Em setembro do ano passado, Claudio começou a apresentar o novo repertório com o lançamento nas plataformas digitais do samba eletrônico Não Tenho Mais Créditos. Depois, vieram Deixa Eu Falar II e a faixa título. As composições, quase na totalidade, foram feitas antes da pandemia, período em que produziu o álbum em parceria, mas a distância, com Jr Tostói, guitarrista de Lenine. “Foi um processo bem diferente”, lembra. Eu Vou Te Transformar é a atual música de trabalho.
E relata como a pandemia impactou sua vida. “Vivi uma montanha russa de emoções igual a todo mundo. No início, fiquei preocupado que pudéssemos ir para o caos, baderna social, ter um desabastecimento. A questão do confinamento obrigatório é pesada, mas fomos nos acostumando”, lembra. O artista de 47 anos compõe muito a partir de reflexões e observações sobre a sociedade. Logo no início da pandemia, despretensiosamente compôs Tô Aqui, enquanto colocava o filho, Gabriel, de 10 anos, para dormir. O menino e a mãe, esposa de Claudio, a atriz e escritora Mariana Dias, inclusive, participam da gravação. Apesar de ser uma canção de ninar, a letra está imbuída de um clima pandêmico. “Estou aqui para o que você precisar/Tô aqui /Se precisar é só chamar/Ninguém Solta a Mão de Ninguém/ Enquanto a tempestade Não Passar.” Para seu herdeiro, Claudio já compôs outras músicas, como Melodia do Céu, no dia em que o menino nasceu.

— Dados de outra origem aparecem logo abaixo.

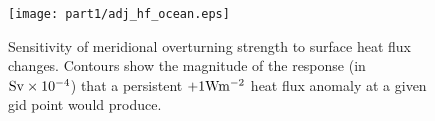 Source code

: \begin{figure}
  \begin{center}
   \texttt{[image: part1/adj\_hf\_ocean.eps]}
  \end{center}
\caption{Sensitivity of meridional overturning strength to surface heat flux
changes. Contours show the magnitude of the response (in ${\rm Sv }\times 10^{-4}$) that a persistent
$+1{\rm W}{\rm m}^{-2}$ heat flux anomaly at a given gid point would
produce.}
\label{fig:hf-sensitivity}
\end{figure}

Em novembro, a família passou por um sobressalto. Ele e a mulher testaram positivo para a Covid-19. Apesar de estar com eles, o filho não teve a doença. “Tive poucos sintomas e ela nenhum. Tenho uma característica que em momentos de pressão psicológica eu fico mais zen, não deixo a mente se perder. A música também sempre foi um lugar de refúgio para mim. Nos momentos difíceis ela me acolhe de forma visceral”, frisa ele, cujos álbuns anteriores, Em Paz Com os Meus e Autobiografia Não Autorizada, foram lançados respectivamente em 2008 e 2017.
Claudio chegou a trabalhar como cantor na noite, mas ao longo dos anos se dedicou a criar trilhas para TV e cinema, como em Memórias do Movimento Estudantil, documentário realizado por Silvio Tendler, para celebrar os 70 anos da União Nacional dos Estudantes (UNE). “Eu me formei em engenharia, fui trainee de um escritório. Mas fiz uma viagem mochilando pela Europa, que mudou a minha vida. Vi que a carreira corporativa não era para mim. Cantar na noite é uma escola, mas também não se ganha bem. Então, comecei a fazer trilhas”, conta.

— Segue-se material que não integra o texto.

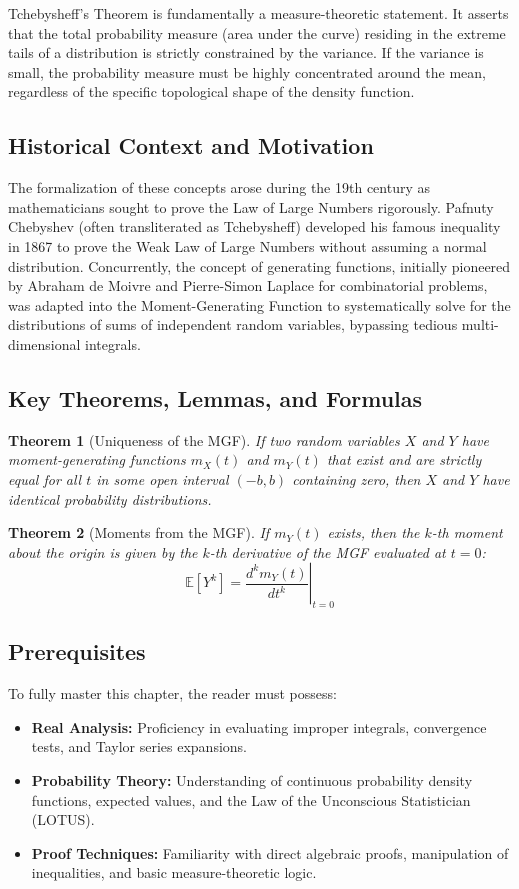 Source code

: \documentclass[11pt, a4paper]{article}
\newtheorem{theorem}{Theorem}[section]
\theoremstyle{definition}
\theoremstyle{remark}
\newcommand{\E}{\mathbb{E}}
\begin{document}
Tchebysheff's Theorem is fundamentally a measure-theoretic statement. It asserts that the total probability measure (area under the curve) residing in the extreme tails of a distribution is strictly constrained by the variance. If the variance is small, the probability measure must be highly concentrated around the mean, regardless of the specific topological shape of the density function.

\subsection{Historical Context and Motivation}
The formalization of these concepts arose during the 19th century as mathematicians sought to prove the Law of Large Numbers rigorously. Pafnuty Chebyshev (often transliterated as Tchebysheff) developed his famous inequality in 1867 to prove the Weak Law of Large Numbers without assuming a normal distribution. Concurrently, the concept of generating functions, initially pioneered by Abraham de Moivre and Pierre-Simon Laplace for combinatorial problems, was adapted into the Moment-Generating Function to systematically solve for the distributions of sums of independent random variables, bypassing tedious multi-dimensional integrals.

\subsection{Key Theorems, Lemmas, and Formulas}
\begin{theorem}[Uniqueness of the MGF]
If two random variables $X$ and $Y$ have moment-generating functions $m_X(t)$ and $m_Y(t)$ that exist and are strictly equal for all $t$ in some open interval $(-b, b)$ containing zero, then $X$ and $Y$ have identical probability distributions.
\end{theorem}

\begin{theorem}[Moments from the MGF]
If $m_Y(t)$ exists, then the $k$-th moment about the origin is given by the $k$-th derivative of the MGF evaluated at $t=0$:
\[ \E[Y^k] = \left. \frac{d^k m_Y(t)}{dt^k} \right|_{t=0} \]
\end{theorem}

\subsection{Prerequisites}
To fully master this chapter, the reader must possess:
\begin{itemize}
    \item \textbf{Real Analysis:} Proficiency in evaluating improper integrals, convergence tests, and Taylor series expansions.
    \item \textbf{Probability Theory:} Understanding of continuous probability density functions, expected values, and the Law of the Unconscious Statistician (LOTUS).
    \item \textbf{Proof Techniques:} Familiarity with direct algebraic proofs, manipulation of inequalities, and basic measure-theoretic logic.
\end{itemize}
\end{document}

E prossegue: “Fiz meu primeiro show profissional quando surgiu o Napster (serviço de streaming de música). Fui me desenvolvendo quando o mercado fonográfico foi se deteriorando. Mas acho que atualmente o momento é mais democrático. No geral, o artista tem condição de viver de música. No meu caso, sempre vivi de música por conta das trilhas. Foi a maneira que eu consegui. Nesse momento, o mercado está sofrido. Além da pandemia, tem o contexto político de desmonte do setor audiovisual”, ressalta.

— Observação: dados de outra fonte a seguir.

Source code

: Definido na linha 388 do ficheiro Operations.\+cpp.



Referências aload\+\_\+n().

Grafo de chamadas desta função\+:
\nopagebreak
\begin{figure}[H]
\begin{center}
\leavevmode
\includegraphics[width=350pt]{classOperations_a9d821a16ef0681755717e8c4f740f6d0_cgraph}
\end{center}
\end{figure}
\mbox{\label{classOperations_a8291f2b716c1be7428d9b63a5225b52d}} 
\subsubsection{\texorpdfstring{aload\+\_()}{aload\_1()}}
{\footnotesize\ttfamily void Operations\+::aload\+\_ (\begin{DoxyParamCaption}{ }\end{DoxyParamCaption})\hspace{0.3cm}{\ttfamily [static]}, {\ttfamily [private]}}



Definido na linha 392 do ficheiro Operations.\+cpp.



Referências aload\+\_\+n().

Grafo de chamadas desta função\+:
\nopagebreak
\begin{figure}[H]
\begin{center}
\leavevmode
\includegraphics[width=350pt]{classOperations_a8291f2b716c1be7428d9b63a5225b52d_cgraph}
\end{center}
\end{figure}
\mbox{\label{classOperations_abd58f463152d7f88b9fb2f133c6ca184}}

Logo que começou a compor, seu tio gravou sua música O Barco e a Vela no CD Sambalanço. E em seu segundo disco, Claudio incluiu Passageiros, letra dele e música de Carlos, que a incluiu no CD dele Além da Bossa. Passageiros até parece ter sido feita em plena pandemia: “Somos todos passageiros desse trem desgovernado/Que ninguém sabe/Em que parada vai chegar”, diz a letra desse bolero meio bossa nova.